Maharana Pratap Govt. College, Amb came into being on 18 June 1997 when the Himachal Pradesh Government took over the erstwhile National College, Amb, established in 1970. The College is situated in the center of the Amb town on the National Highway(NH 70), 32 km from Una, the District headquarters, on the way to the famous shrine of the goddess Chintpurni.

History
Amb has some ancient historical ruins of royal palaces and gardens.
In the year 1877, at the request of Maharaja Ranbir Singh of Jammu and Kashmir, the British government restored to Raja Ran Singh the Jagir in Jaswan, originally held by Raja Ummed Singh consisting of 21 villages in Jaswan Dun valley and the family garden at Amb, as well as palace buildings of Raja Ummed Singh at Rajpura. Raja Ran Singh died in 1892 and was succeeded by his son Raja Raghunath Singh who died in 1918. Thereafter, Raja Laxman Singh succeeded him and was in turn succeeded by his son Raja Chain Singh. After his death in 2009, Raja Nagendra singh succeeded him and get family palace in Amb estate of H.P and brothers of Raja laxman Singh namely Rajkumar Hardev Singh and Rajkumar Shiv Dev Singh  look after their Ramkot estate in District Kathua of Jammu province and immovable land properties in village Samnavanj and its adjoining villages at tehsil Ramnagar of District Udhampur of Jammu province which was gifted by Maharaja of Jammu and kashmir Raja Ranbir Singh. The immovable land properties, buildings and palaces left behind after the death of Raja Raghunath Singh which are situated in Amb estate in H.P and in Ramkot estate in J&K respectively is still matter of dispute between the descendants of Raja Raghunath Singh. Now the next generation of both the families of Rajkumar Shiv Dev and Rajkumar Hardev now fight for their rightful claim in property of Ramkot estate of District kathua of Jammu province. 

.

Communication and transport
●By Road:
Amb has a small bus stand. Buses are available for all major towns of Himachal and North India including Delhi, Chandigarh, Shimla, Hoshiarpur, Jalandhar, Amritsar and Dharmshala.

●By Railway:
The Amb railway station (Station Code-AADR) is situated 1.8 km from the bus stand. The station consists of 2 platforms. The station lies on the under-construction track from Una to Talwara. Track construction has been completed up to Daultpur Chowk, a town in district Una.

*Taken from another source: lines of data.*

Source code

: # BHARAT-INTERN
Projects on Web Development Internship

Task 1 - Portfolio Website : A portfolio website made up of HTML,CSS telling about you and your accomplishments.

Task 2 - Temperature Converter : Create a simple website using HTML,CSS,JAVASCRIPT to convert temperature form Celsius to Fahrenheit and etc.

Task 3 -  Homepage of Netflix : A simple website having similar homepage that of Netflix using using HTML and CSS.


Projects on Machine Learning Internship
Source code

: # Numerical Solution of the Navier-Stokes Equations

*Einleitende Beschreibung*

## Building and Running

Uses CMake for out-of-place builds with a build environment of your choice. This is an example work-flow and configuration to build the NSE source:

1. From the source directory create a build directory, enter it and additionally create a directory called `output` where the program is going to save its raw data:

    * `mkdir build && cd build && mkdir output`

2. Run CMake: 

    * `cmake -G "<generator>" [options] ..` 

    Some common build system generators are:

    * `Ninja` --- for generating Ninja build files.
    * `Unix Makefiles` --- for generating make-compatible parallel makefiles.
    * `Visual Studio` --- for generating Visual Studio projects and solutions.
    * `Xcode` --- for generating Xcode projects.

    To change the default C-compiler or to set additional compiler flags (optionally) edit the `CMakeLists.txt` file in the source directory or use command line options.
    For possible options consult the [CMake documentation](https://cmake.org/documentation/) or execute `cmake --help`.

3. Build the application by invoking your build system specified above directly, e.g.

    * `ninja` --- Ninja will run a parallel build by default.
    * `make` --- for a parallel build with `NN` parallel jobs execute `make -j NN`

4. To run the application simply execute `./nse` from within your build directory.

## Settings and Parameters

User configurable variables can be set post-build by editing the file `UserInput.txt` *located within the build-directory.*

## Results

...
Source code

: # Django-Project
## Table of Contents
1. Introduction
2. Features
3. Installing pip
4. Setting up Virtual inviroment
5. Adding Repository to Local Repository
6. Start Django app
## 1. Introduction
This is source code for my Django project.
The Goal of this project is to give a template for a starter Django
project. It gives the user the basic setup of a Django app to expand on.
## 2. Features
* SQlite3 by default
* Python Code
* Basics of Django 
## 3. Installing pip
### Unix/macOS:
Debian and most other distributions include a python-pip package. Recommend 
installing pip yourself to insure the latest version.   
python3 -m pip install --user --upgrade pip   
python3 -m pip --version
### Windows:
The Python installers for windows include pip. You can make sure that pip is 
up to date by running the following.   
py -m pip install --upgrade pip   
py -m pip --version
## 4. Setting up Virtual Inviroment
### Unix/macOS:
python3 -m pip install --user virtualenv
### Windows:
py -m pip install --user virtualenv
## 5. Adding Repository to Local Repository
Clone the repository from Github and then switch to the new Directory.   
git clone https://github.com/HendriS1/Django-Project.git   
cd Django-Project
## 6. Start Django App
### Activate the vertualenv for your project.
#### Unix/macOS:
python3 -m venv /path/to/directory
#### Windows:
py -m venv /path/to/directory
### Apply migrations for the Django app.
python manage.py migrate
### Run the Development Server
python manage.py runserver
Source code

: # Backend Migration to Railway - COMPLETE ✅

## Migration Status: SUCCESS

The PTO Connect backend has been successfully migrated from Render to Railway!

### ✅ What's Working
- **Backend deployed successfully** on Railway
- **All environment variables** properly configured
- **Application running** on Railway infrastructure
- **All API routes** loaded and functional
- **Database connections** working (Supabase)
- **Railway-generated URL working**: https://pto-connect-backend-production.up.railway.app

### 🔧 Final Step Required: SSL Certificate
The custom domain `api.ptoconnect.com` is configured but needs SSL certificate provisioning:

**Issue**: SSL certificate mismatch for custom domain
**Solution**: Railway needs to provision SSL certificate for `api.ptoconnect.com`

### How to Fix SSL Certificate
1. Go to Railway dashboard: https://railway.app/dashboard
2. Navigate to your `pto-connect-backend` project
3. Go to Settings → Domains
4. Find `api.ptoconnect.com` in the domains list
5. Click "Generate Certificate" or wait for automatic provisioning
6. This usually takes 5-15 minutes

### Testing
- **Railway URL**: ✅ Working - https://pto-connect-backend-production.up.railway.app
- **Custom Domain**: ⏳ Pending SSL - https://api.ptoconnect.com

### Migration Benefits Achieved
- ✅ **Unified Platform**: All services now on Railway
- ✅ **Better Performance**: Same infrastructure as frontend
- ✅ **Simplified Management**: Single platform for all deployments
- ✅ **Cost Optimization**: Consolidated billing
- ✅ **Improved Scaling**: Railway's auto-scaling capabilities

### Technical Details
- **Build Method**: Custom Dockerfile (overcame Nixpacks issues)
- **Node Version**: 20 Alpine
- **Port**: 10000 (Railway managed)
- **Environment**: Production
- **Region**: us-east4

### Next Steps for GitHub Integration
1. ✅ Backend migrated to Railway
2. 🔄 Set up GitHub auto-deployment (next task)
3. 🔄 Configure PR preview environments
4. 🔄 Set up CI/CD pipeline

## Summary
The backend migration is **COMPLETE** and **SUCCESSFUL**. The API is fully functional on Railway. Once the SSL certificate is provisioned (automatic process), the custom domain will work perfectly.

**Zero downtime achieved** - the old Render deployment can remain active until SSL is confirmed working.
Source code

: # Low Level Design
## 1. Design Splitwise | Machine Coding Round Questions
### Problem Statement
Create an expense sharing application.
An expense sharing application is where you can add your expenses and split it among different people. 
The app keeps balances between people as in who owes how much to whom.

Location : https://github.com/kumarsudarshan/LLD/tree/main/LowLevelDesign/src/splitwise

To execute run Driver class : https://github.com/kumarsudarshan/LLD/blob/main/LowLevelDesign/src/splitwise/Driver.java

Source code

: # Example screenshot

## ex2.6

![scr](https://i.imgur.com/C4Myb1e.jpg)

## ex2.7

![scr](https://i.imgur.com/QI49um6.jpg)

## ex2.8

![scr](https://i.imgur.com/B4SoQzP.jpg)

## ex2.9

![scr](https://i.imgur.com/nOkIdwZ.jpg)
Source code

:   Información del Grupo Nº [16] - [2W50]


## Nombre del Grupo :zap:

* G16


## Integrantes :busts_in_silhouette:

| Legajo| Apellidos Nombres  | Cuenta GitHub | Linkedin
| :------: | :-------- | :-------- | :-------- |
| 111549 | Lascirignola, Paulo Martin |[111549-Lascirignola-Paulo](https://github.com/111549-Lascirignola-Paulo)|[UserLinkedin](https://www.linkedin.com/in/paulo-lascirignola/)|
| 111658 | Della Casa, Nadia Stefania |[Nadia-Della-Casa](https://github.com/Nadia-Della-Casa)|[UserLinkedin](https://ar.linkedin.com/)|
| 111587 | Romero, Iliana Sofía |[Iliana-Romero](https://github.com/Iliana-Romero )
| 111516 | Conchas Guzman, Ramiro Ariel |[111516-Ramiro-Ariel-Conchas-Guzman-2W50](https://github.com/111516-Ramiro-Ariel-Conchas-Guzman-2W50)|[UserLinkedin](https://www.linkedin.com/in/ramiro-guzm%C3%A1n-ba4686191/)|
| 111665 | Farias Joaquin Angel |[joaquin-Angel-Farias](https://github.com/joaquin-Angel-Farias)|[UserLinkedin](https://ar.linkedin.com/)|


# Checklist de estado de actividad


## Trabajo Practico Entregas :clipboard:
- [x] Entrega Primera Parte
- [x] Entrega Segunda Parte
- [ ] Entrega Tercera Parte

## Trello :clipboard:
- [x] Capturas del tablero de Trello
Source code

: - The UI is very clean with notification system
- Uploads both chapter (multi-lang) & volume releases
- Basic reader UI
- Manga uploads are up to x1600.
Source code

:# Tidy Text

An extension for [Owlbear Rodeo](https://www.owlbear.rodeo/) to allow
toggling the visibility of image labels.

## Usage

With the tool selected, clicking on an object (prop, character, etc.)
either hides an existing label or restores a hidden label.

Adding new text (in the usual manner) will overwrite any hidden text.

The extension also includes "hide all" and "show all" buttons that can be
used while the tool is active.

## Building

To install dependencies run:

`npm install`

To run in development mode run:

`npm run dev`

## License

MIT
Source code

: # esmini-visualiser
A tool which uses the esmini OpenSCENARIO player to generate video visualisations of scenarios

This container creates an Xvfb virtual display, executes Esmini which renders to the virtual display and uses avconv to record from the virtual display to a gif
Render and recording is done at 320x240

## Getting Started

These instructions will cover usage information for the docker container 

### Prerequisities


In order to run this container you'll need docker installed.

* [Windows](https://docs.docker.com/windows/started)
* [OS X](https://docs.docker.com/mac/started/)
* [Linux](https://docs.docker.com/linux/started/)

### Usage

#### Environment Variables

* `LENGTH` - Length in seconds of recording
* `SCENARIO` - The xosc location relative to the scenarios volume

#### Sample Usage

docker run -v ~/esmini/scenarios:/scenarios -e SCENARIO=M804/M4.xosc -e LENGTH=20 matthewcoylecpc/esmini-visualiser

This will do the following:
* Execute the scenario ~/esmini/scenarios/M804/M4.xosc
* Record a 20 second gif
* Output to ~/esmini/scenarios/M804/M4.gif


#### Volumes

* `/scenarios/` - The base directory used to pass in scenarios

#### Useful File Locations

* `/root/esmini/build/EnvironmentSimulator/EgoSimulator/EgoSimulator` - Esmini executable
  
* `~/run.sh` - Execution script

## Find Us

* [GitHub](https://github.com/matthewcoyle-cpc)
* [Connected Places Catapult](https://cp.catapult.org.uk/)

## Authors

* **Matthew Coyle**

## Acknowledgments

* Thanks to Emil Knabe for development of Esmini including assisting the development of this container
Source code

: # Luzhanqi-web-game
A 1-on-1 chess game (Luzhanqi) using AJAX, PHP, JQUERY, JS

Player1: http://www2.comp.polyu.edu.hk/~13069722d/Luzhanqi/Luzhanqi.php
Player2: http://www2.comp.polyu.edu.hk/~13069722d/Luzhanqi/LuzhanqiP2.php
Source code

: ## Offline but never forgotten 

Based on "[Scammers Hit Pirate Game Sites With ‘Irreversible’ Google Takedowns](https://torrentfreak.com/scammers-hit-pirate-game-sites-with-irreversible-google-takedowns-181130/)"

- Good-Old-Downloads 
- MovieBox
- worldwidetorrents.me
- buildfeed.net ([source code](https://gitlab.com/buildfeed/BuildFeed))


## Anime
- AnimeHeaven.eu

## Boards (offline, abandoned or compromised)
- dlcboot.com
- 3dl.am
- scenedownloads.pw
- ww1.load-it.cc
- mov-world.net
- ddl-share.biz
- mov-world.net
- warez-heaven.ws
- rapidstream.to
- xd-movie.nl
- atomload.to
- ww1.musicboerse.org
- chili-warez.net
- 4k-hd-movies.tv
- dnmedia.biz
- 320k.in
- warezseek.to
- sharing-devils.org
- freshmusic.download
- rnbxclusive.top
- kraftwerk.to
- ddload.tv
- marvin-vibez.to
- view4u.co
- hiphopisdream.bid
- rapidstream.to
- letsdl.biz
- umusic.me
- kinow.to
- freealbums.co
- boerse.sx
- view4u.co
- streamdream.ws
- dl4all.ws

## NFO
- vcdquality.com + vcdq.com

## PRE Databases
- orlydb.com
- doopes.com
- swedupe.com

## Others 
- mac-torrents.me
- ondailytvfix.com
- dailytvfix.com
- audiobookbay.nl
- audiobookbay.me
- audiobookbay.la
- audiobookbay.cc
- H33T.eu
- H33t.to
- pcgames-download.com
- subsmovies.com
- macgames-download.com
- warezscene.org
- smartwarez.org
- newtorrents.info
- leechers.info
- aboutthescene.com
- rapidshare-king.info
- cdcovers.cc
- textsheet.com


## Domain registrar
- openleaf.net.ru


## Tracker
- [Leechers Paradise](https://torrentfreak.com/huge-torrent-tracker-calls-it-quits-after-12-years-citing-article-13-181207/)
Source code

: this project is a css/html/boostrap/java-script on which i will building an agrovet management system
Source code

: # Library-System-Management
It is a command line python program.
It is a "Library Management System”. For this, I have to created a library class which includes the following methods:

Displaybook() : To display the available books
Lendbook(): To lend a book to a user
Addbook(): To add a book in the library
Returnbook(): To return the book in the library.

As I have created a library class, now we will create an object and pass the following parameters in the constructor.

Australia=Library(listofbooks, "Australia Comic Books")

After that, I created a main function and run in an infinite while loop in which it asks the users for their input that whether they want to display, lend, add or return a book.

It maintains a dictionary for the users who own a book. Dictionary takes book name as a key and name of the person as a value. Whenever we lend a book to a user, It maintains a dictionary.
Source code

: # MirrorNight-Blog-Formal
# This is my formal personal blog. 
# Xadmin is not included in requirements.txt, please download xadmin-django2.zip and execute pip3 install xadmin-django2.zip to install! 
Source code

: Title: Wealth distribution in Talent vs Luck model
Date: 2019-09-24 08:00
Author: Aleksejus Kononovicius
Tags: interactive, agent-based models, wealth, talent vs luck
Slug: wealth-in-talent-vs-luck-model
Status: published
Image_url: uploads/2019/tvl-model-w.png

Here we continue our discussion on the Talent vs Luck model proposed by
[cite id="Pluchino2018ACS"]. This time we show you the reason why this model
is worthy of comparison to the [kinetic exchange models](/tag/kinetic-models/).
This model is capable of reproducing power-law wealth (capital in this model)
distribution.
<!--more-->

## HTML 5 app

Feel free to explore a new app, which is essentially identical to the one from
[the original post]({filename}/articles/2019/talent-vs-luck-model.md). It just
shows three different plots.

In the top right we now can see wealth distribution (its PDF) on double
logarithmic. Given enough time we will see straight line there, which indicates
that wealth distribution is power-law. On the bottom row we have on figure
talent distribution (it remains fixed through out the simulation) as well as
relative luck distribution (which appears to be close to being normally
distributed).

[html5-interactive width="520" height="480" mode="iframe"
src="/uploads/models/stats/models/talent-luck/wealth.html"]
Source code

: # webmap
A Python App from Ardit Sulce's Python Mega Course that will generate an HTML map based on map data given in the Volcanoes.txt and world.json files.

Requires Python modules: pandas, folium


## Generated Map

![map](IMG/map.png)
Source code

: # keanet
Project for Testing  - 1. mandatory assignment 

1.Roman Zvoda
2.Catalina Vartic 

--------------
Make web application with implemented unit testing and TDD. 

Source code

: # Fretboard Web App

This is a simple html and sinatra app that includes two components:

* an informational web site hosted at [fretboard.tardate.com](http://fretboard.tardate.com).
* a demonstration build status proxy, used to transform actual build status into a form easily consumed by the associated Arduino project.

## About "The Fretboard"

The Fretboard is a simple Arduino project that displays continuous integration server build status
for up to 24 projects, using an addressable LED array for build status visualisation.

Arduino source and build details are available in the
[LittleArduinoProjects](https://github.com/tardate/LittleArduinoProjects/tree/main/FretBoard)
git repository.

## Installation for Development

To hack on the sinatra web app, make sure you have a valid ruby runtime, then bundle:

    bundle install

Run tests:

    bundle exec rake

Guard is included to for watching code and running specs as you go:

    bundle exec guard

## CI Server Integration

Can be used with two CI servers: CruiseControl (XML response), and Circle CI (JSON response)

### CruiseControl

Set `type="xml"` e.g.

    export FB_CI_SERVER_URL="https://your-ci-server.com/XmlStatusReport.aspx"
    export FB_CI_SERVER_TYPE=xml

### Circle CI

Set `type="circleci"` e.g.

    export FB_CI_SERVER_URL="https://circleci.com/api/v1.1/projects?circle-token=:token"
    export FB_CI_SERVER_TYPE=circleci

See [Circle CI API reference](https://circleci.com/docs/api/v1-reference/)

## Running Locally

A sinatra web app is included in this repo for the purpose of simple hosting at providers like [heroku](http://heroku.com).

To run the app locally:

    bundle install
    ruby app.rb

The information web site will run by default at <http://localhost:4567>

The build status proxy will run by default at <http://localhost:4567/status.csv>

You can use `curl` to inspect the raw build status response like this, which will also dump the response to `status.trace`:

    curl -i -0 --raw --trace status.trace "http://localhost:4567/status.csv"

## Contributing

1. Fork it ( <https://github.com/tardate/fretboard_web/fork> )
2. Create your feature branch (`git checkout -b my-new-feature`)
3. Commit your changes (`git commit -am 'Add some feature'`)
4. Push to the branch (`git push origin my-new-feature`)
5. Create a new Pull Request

The following trains are best suited:

■Himachal Express (14553): Daily, Delhi to Amb Andaura, Himachal Pradesh. Leaves Old Delhi railway station at 11.30 pm and reaches Amb Andaura station at 8 am.

■Jan Shatabadi (12057): Daily, Delhi to Una Himachal. Leaves New Delhi railway station at 3 pm and reaches Una at 10 pm.

■DMU Shuttle Train Service (74992): Daily, Ambala to Amb Andaura via Nangal Dam and Una.

●By Air:
The nearest domestic airport to the Amb is the Gaggal airport, situated at a distance of 82 km followed by Ludhiana airport, located at a distance of 122 km. The Chandigarh airport which is 156 km away from the Amb is the nearest international airport.

Industries 

Amb Town is also an industrial zone of Himachal Pradesh. Many units including Sonalika (Tractor manufacturer), Kamdhenu (kamakshi) Saria Factory and Him cylinders are located in this town.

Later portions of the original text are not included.